For something that is good at both stochastic and changing environment, it would need to somehow have a distribution in the model (as mentioned) but this distribution should be rapidly updated for things it hasn't seen in a while (for instance, if it didn't see "up" cause a movement "up" in a while, then the probability of it happening in the model could decrease proportionally to 1 / (number of timesteps since last seen)).

### 8.6

This would weaken the case of sample updates over expected updates.

Let's say that there's one state-action pair that could lead to a reward of 10 ** 20 with probability 10 ** (-15) and 0 otherwise. No matter how many samples you do, you won't do more than 10 ** (15) samples for this state action pair (given current hardware limits), so you're really not likely to sample this really high (possible) reward which gives an expected value for this action pair of 1000 (not 0).

### 8.7

The graph shows the value of a start state under the greedy policy. For b = 1, there are only two actions that lead to two different (or the same) states, deterministically. 
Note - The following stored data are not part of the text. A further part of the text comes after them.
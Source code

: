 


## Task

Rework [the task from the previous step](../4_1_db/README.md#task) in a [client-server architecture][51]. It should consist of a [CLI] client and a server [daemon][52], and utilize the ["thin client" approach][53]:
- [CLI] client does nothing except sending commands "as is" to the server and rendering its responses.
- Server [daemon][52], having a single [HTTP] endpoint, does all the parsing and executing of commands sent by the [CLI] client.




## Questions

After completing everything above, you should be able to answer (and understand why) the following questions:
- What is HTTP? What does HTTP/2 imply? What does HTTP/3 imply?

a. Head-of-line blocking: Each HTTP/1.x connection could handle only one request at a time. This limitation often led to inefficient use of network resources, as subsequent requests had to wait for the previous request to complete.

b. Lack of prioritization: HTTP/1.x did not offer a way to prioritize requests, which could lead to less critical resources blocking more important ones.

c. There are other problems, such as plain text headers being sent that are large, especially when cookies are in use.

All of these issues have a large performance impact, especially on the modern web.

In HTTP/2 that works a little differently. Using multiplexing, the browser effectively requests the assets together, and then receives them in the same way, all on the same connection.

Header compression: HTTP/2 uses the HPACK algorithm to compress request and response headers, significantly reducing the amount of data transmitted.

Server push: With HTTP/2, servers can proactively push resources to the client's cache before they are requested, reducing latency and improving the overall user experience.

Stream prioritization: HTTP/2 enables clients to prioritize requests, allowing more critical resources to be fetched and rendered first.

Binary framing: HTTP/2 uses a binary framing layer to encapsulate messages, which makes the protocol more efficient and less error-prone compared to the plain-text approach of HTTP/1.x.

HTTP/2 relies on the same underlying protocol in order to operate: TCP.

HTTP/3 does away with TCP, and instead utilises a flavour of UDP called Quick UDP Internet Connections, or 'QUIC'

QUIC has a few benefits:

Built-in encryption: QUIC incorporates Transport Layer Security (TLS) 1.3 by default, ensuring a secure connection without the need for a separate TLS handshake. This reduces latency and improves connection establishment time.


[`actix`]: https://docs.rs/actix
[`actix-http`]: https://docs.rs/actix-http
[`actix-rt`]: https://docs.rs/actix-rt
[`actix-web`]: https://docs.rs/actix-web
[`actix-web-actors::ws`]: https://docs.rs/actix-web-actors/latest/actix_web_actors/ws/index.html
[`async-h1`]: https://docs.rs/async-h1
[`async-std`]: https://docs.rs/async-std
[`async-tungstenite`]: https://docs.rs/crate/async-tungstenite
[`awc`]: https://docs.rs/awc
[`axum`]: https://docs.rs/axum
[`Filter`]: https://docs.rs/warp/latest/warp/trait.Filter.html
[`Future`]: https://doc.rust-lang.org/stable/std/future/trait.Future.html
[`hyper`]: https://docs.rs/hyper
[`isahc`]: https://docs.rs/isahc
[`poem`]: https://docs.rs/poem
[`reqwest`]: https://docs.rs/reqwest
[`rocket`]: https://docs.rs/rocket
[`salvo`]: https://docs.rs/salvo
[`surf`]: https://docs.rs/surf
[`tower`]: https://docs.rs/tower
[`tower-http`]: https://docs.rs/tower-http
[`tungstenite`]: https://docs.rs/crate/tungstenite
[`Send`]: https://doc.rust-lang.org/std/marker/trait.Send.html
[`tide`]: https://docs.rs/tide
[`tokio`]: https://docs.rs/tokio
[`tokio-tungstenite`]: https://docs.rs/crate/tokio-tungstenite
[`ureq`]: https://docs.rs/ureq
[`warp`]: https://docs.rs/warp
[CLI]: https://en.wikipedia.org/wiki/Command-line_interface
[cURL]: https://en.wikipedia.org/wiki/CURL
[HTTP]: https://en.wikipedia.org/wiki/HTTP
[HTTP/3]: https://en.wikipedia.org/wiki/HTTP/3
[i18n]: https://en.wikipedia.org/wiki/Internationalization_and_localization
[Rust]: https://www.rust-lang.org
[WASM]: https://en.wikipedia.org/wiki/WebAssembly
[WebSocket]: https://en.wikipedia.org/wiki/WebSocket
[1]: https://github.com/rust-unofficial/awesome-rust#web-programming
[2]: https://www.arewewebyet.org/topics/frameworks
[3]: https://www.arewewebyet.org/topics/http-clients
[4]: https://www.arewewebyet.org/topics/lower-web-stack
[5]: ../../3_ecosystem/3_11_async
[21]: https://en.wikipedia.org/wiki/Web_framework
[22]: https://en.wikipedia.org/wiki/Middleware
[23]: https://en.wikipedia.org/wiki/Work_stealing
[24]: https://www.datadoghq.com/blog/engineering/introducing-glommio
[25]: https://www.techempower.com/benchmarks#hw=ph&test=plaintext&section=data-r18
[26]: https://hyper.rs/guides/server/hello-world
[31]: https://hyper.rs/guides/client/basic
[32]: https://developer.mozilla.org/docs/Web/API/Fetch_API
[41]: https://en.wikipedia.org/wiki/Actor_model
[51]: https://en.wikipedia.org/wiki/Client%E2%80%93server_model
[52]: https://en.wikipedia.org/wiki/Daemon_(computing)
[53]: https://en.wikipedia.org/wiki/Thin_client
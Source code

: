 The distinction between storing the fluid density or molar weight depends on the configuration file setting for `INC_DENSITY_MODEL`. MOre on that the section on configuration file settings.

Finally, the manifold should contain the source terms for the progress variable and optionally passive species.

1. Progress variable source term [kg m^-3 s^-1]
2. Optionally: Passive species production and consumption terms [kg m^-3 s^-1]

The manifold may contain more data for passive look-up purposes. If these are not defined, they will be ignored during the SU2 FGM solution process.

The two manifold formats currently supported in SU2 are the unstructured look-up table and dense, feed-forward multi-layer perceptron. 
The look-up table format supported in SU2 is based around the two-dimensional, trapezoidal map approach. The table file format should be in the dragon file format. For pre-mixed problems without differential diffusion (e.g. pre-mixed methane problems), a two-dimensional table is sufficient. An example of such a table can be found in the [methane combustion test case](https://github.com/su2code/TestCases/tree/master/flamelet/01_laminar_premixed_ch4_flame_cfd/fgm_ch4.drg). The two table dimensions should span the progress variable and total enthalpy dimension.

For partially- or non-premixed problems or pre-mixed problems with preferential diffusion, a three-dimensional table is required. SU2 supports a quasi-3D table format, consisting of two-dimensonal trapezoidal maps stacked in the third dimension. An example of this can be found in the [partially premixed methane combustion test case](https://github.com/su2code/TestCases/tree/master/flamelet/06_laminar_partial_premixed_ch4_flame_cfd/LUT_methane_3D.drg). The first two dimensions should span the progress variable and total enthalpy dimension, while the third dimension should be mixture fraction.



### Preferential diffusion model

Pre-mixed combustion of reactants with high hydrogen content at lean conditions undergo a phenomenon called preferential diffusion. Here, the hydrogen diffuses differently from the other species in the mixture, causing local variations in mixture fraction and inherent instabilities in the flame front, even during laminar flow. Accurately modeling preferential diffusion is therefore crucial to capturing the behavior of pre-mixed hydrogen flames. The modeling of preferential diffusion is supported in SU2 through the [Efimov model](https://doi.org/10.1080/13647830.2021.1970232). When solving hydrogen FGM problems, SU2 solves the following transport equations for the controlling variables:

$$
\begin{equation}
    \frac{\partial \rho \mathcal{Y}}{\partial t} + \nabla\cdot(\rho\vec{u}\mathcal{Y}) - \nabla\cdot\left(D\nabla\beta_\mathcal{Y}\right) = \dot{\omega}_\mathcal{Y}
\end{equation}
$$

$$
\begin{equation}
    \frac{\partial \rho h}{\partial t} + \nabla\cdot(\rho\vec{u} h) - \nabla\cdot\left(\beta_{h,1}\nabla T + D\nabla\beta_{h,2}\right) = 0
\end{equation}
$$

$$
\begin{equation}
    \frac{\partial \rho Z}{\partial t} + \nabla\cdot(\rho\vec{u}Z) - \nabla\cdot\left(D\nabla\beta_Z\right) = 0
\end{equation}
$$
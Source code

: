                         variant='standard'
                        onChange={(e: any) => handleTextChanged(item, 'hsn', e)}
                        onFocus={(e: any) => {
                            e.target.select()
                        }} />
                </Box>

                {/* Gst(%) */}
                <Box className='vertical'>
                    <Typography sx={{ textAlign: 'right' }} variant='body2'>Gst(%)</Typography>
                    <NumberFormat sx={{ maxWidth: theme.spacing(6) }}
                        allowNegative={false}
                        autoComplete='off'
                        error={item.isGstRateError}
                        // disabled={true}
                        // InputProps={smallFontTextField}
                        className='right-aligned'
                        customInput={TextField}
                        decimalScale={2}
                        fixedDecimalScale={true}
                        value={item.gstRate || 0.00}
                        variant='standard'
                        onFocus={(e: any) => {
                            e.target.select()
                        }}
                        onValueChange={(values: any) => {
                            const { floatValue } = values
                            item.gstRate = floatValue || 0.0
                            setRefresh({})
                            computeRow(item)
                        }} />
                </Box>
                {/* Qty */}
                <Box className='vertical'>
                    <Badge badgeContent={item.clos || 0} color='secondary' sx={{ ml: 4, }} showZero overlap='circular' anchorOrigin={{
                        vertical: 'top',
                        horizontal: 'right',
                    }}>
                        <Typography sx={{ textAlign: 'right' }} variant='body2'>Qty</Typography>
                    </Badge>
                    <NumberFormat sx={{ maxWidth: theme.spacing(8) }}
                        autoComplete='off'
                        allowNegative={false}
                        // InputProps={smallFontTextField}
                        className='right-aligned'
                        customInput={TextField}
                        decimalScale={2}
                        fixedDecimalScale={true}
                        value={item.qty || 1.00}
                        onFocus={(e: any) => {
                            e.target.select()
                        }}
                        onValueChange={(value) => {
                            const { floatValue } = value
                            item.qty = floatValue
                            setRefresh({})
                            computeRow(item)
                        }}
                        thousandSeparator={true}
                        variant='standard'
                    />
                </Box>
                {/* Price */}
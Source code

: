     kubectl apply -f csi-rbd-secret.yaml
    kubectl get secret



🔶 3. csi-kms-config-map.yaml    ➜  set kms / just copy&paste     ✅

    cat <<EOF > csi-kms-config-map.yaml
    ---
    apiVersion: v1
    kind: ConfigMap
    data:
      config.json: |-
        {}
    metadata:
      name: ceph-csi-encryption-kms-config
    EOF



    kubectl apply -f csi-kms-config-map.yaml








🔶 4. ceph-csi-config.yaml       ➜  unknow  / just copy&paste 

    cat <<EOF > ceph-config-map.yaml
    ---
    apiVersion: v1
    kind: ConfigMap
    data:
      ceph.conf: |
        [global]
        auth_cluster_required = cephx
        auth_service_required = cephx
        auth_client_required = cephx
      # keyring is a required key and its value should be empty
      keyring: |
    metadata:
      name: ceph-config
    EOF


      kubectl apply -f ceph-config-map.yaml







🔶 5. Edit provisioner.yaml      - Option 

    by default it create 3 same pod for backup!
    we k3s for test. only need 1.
My guesses for why is scalloped in the early portions:
- for each regime, the model oscillates between two different actions for each state action pair, which corresponds to two states (b=1).
- it says "all the while assuming the model is correct". it seems that with two possible next states, the "wrong" model oscillates between two different modes for each state, so that's why it scumbles.

Parts of the data that supports my point:
- low graph with b=1 has the same behaviour for uniform
- it's somewhat also true with b=3 and not true for b=10, so it shows that the scumbleness becomes lower with b, which makes sense given what i said above.

Why it's not also the case with b=1 on policy:
- my guess is that because the examples with b=1 on-policy converge super quickly, we don't get to see the scumbleness.

### 9.1

in linear function approximation \hat v (s, \bold w) = \bold w^T  \bold x(s)

now, let's say that \bold x(s) is a vector of length |S| which encodes as a one-hot the id of a state (e.g. (1, 0, ..., 0) for the first state).

then when we're using tabular methods we're trying to find the correct weights w_1, ..., w_{|S|} which approximate v_{\pi}(s_1}, ..., v_{\pi}(s_|S|)

### 9.2

(n + 1)^k features for dimension k because for each product there are (n + 1) possibilities and k terms so (n + 1)^k possibilities. the "why" we're using all those combinations is because it's both the maximum and the minimum to get all the relationships between the variables

### 9.3

n = 2
c_{1,1}, c_{1, 2} = (0, 0)
c_{2,1}, c_{2, 2} = (1, 0)
c_{3,1}, c_{3, 2} = (0, 1)
c_{4,1}, c_{4, 2} = (1, 1)
c_{5,1}, c_{5, 2} = (2, 0)
c_{6,1}, c_{6, 2} = (0, 2)
c_{7,1}, c_{7, 2} = (1, 2)
c_{8,1}, c_{8, 2} = (2, 1)
c_{9,1}, c_{9, 2} = (2, 2)

### 9.4

tiles that are elongated along one dimension, such as stripe tilings from 9.12 (middle), or log stripes.

### 9.5

\alpha = \frac{1}{10 * 98} (\tau = 10 and 98 tiles, using 1/{\tau * n_tiles} from section 9.5.4)

### 9.6

using (9.7), U_t unbiased estimate and the definition of \hat v & \nabla \hat v for linear methods: \mathbb(E)[\bold w_{t+1}^T x(S_t) - v_{\pi}(S_t)] = \mathbb(E) { \bold w_t^T x(S_t) + \alpha [v_{\pi}(S_t) - \bold w_t^T x_(S_t)] x(S_t)^T x(S_t) - v_{\pi}(S_t}}

then using (9.19) with \tau = 1, \alpha = \frac{1}{\mathbb{E}[x^T x]}

so, on the right side, when we take the expacted value of x(S_t) ^ T x(S_t) and divide by alpha, we get 1.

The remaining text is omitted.